Isto vai além até mesmo de algumas teorias sobre reencarnação
de entrar e sair de corpos ao ponto onde se diz que você não
só não é um corpo, que você nem mesmo está
num corpo e isso realmente está na cara da experiência
neste mundo. Porque parece que você está olhando com estes
olhos e ouvindo com estes ouvidos e cheirando com este nariz e assim
por diante. Experimentalmente, parece muito que a nossa experiência
está enraizada no corpo e o Curso está dizendo que isto
não é verdade.
Quando ele [o Curso] fala sobre a mente, ele [Jesus] diz, ‘...A
mente alcança a si mesma.
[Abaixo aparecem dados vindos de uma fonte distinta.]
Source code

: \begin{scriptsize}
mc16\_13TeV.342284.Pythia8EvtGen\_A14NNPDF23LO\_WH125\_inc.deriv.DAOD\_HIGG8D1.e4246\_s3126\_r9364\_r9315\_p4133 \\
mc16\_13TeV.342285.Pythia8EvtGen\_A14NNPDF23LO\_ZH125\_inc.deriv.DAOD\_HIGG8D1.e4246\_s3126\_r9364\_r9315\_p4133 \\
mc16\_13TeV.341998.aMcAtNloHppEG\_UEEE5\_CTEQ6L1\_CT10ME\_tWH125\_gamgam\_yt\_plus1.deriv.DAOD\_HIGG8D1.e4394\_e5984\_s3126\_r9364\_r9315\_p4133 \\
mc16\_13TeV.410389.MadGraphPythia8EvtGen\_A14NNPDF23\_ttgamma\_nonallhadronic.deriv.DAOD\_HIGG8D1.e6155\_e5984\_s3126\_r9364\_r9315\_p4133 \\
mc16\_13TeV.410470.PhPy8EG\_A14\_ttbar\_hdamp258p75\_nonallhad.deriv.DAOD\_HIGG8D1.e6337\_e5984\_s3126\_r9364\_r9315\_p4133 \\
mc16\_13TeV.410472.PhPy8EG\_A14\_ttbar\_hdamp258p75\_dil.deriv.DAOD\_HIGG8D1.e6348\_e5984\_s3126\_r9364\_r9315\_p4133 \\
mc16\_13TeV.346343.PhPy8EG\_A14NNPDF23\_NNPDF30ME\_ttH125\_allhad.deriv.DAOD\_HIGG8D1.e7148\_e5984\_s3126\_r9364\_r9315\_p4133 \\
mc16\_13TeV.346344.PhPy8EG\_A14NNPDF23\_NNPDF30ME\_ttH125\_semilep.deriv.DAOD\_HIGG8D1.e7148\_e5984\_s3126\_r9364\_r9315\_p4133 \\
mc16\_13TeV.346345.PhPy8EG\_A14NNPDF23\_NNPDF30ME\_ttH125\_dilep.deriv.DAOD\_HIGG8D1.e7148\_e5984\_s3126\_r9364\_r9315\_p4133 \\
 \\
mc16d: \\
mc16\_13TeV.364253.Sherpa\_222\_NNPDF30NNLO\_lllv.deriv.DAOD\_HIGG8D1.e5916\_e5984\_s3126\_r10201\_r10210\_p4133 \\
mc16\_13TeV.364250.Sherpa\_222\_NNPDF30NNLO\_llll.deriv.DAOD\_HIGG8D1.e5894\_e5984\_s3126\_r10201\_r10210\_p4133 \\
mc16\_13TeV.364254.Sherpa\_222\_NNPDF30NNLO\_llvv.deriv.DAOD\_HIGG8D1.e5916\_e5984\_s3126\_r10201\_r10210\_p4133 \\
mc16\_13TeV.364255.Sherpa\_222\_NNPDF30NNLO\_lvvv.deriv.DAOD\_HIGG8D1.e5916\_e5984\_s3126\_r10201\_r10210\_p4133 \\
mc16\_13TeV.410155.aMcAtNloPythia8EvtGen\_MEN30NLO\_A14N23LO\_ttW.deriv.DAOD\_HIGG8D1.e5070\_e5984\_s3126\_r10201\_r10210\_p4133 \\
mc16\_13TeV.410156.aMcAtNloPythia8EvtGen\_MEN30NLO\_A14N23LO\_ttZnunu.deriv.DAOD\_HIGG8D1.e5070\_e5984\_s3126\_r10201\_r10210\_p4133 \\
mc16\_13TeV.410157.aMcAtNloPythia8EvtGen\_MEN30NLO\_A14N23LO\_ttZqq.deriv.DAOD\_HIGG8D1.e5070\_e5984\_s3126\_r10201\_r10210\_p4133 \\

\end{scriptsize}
Ela não sai para o lado de fora.’
O que ele diz sobre o corpo? Ele diz ‘...O corpo está fora
de ti e apenas parece cercar-te, fechando-te para os outros.’
Existe esta tela como uma tela de cinema e exatamente quando você
vai ao cinema muitas vezes e você se identifica com os personagens
e Jesus está dizendo no Curso, ‘Sim, é assim que
a assim chamada vida diária parece também. Você
está tão identificado com os personagens na tela que você
os percebe como sendo você mesmo, membros da sua família,
seu chefe, etc. Que é este o maior problema da percepção.’
É aí onde toda a mágoa entra quando nos identificamos
com isso.
Então, podemos falar um pouco sobre a Mente. Uma outra idéia
fundamental no Curso é que a Mente não pode atacar. É
aí que a culpa surge, da crença que a Mente pode atacar.
A Mente pode inventar fantasias, como inventar um filme, inventar uma
tela e pode ter personagens atuando e parecendo atacar um outro verbalmente
ou fisicamente. Mas isto é apenas fantasia. É aí
que a divisão entra e então atirando essa crença,
por assim dizer, na tela e vendo pessoas tirarem vantagens de algum
modo, formato ou forma. Este é o jeito da mente de tentar escapar
deste problema que ela está tendo que ela está separada
de Deus. Esta é a tal idéia fundamental que a mente não
pode atacar.
Mas não é assim que nós pensamos sobre isso no
dia a dia. Existe a crença que uma pessoa, uma mente pode manipular
outra mente. Isto toma muitas formas. [inaudível] As pessoas
dirão, ‘Ele ou ela é tão sedutor(a).’
Sedutor. Você consegue entender o que isso significa, seduzir?
Existe interação. Como se alguém fosse feito de
presa. Como alguém fosse feito para manipular ou fazer algo contra
sua própria vontade e o Curso está vindo para dizer o
quão impossível é isso. Se isso é possível
então onde está a igualdade nisso? Então uma mente
pode dominar outra mente; uma pessoa pode dominar outra. Onde está
a igualdade nisso? A culpa seria justificada, se isso fosse possível.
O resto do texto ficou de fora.